Saved entries
■ ■ ■ ■ ■ ■ ■

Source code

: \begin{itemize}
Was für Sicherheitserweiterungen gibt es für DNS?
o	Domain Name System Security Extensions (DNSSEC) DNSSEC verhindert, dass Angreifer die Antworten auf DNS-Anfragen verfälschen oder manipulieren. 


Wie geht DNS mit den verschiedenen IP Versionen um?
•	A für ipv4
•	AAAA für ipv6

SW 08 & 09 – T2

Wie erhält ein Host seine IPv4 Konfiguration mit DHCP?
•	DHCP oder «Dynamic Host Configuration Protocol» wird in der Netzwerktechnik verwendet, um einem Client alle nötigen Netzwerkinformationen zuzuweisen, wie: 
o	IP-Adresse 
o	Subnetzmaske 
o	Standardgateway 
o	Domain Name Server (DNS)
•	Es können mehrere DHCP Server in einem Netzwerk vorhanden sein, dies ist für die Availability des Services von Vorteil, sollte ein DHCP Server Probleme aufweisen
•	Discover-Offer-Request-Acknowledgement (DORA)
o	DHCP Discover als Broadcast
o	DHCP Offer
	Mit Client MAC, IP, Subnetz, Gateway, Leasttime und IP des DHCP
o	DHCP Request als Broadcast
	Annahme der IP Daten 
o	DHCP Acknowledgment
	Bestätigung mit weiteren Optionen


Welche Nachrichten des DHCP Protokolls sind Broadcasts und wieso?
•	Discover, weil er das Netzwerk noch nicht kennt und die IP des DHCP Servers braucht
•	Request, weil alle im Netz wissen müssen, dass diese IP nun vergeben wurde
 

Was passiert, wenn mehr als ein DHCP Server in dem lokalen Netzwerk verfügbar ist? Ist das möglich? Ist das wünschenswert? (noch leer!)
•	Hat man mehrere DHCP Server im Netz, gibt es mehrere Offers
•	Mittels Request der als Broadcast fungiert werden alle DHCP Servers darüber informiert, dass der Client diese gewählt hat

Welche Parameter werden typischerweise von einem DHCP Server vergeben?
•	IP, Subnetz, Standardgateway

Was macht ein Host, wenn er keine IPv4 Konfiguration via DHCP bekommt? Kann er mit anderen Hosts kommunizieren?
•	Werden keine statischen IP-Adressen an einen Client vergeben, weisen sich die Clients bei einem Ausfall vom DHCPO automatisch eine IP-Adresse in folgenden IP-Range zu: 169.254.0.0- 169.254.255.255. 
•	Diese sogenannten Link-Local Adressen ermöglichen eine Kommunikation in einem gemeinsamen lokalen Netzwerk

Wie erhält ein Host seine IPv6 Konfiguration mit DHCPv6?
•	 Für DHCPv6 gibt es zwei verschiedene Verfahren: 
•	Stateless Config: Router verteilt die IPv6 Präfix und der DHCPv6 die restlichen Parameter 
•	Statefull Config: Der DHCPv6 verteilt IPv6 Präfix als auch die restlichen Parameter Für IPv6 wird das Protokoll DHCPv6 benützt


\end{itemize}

■ ■ ■ ■ ■ ■ ■

> _What is needed_
The line containing "Für DHCPv6 gibt" marks the start; retype it and each line after it through the end of the records above, exactly.

> _Final answer_
•	 Für DHCPv6 gibt es zwei verschiedene Verfahren: 
•	Stateless Config: Router verteilt die IPv6 Präfix und der DHCPv6 die restlichen Parameter 
•	Statefull Config: Der DHCPv6 verteilt IPv6 Präfix als auch die restlichen Parameter Für IPv6 wird das Protokoll DHCPv6 benützt


\end{itemize}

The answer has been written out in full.